La vida me ha enseñado que hay al menos dos tipos de orgullo: el primero, aquel que raya en la sobradez, ese exhibicionista que necesita que todo el mundo lo vea; y, el segundo, ese que tiende a ser tímido, es decir, el orgullo que sientes por dentro y no es necesario presumir, ese que con que tú lo sientas es suficiente. Y aquel día yo estaba llena del último, no tenía la necesidad de decirle a nadie cómo me sentía y punto; mi orgullo y yo éramos uno solo y nadie tenía por qué saberlo: éramos cómplices y ser cómplices era nuestro secreto.

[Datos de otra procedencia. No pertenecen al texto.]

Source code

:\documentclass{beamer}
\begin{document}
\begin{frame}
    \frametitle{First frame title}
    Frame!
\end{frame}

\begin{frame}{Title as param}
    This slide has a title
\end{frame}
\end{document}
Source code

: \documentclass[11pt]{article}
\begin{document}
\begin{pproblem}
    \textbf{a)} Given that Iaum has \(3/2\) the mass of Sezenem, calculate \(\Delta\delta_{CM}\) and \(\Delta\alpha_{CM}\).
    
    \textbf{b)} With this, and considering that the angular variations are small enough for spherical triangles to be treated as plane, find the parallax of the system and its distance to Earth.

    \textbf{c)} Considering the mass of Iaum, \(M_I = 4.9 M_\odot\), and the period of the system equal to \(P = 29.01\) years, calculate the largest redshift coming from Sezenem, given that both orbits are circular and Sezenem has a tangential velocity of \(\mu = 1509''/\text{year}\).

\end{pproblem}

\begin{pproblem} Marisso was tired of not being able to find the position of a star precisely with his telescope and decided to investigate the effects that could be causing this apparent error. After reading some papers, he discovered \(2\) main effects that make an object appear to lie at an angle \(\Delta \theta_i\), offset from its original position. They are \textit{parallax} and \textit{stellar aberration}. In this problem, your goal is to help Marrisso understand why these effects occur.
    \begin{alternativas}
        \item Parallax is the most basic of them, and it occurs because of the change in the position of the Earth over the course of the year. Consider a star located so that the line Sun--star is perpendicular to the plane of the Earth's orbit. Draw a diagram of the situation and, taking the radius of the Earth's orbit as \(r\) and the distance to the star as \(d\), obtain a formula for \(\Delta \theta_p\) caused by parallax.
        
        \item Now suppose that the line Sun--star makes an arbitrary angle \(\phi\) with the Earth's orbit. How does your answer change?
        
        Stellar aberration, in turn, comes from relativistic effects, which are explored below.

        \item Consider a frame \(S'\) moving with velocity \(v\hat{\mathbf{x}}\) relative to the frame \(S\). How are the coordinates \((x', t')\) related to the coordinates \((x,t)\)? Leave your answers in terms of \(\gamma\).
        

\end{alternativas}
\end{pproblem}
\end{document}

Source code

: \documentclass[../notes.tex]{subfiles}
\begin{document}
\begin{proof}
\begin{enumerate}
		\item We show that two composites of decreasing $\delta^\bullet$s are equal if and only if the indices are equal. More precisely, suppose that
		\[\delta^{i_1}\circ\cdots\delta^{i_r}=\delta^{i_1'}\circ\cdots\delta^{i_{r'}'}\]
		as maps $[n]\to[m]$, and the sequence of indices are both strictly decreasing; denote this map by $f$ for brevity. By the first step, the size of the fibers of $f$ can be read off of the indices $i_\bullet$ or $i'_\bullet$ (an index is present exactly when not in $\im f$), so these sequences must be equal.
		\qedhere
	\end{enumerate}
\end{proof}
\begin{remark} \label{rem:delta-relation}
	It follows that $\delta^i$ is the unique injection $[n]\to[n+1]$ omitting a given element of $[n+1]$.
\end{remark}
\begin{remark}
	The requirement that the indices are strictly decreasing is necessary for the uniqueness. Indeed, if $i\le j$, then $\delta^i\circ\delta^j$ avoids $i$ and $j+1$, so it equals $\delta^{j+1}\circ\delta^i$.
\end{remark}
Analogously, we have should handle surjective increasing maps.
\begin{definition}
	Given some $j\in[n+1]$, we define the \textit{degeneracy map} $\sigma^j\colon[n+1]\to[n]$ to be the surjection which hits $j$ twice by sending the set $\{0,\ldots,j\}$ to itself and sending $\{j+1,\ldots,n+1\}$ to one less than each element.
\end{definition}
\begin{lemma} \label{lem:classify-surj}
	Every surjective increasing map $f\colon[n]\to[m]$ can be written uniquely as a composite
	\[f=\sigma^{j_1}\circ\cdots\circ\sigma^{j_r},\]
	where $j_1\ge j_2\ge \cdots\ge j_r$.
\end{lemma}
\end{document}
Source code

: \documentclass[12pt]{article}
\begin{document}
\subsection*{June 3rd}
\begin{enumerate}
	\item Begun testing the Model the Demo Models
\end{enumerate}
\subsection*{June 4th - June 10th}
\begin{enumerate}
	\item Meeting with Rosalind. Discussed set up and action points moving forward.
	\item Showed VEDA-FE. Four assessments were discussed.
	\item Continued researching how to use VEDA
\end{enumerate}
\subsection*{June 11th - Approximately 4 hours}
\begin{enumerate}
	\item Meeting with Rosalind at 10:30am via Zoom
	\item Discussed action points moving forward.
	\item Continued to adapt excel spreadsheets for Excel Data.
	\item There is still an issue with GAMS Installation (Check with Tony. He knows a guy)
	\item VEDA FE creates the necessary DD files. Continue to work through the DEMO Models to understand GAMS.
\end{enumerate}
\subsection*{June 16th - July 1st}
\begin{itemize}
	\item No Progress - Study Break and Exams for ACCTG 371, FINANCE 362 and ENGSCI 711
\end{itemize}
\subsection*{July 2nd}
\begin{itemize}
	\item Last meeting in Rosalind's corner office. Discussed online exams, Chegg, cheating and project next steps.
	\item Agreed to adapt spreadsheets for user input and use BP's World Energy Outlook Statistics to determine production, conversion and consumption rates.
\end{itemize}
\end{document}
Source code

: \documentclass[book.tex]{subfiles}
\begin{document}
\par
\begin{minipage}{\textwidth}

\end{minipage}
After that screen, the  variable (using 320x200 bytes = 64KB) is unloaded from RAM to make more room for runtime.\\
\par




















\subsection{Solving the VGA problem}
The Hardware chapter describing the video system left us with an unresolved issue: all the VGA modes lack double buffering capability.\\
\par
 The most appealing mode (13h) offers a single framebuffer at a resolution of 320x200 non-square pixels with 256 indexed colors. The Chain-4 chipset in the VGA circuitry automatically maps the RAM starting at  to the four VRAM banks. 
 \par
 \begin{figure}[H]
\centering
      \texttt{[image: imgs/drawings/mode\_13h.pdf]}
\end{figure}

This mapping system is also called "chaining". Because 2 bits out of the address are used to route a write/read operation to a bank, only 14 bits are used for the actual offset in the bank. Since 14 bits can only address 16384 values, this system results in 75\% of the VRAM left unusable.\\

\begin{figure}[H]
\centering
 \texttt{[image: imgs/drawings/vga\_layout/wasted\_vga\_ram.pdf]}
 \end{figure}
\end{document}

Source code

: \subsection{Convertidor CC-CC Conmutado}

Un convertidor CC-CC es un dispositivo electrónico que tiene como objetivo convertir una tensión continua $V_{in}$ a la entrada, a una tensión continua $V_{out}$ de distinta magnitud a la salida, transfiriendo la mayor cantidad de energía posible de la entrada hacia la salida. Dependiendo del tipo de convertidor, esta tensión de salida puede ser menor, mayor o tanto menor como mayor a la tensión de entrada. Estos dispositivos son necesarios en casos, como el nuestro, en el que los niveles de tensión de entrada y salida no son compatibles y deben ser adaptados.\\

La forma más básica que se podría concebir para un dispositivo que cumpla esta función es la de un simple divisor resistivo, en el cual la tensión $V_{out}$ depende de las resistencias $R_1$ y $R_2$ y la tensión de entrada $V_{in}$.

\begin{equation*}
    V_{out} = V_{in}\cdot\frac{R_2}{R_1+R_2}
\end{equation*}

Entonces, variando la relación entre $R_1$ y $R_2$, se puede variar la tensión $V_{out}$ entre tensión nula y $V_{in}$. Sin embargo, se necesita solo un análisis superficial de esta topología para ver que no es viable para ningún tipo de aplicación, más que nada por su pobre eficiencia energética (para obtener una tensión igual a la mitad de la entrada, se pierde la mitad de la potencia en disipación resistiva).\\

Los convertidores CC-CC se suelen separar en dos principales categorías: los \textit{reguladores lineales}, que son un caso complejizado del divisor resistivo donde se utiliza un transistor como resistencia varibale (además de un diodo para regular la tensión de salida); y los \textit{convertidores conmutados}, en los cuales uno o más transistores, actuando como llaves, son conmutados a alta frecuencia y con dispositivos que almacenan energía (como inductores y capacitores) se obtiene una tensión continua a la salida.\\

Orgullosa guardé mis cosas y, justo cuando yo estaba allí, dispuesta a levantarme de mi silla con la frente en alto, la vi a ella caminando levitando hacia la puerta. La fulana se sentía bastante orgullosa de su presentación y eso se le notaba en los ojos, la sonrisa, la forma de caminar; sólo que apostaría mi cabeza a que ella no se esforzó mucho. "Algunas personas tienen talentos innatos", pensé. Y ella era una de esas personas que nacen con la estrella, que el simple hecho de nacer las hace grandes. Ese tipo de personas que no necesitan mover un dedo para triunfar, que con sólo desearlo tendrían el mundo entero de rodillas a sus pies. "Algunas personas tienen talentos innatos", era el eco en mi pensamiento, mientras ella salía altiva del lugar. "¿Qué talento tiene esa vieja?" El talento para tener todos los talentos, ese que no se pierde por no entrenarlo, ese que te permite ser quien quiera que tú quieras ser, ese reservado para las grandes biografías que llenan los libros de historia, ese que acaba con el miserable orgullo de los demás mortales.
Y ahí estábamos mi orgullo y yo, agonizando, observándola salir triunfante pero discreta, con la estrella en la frente y su talento entre las piernas.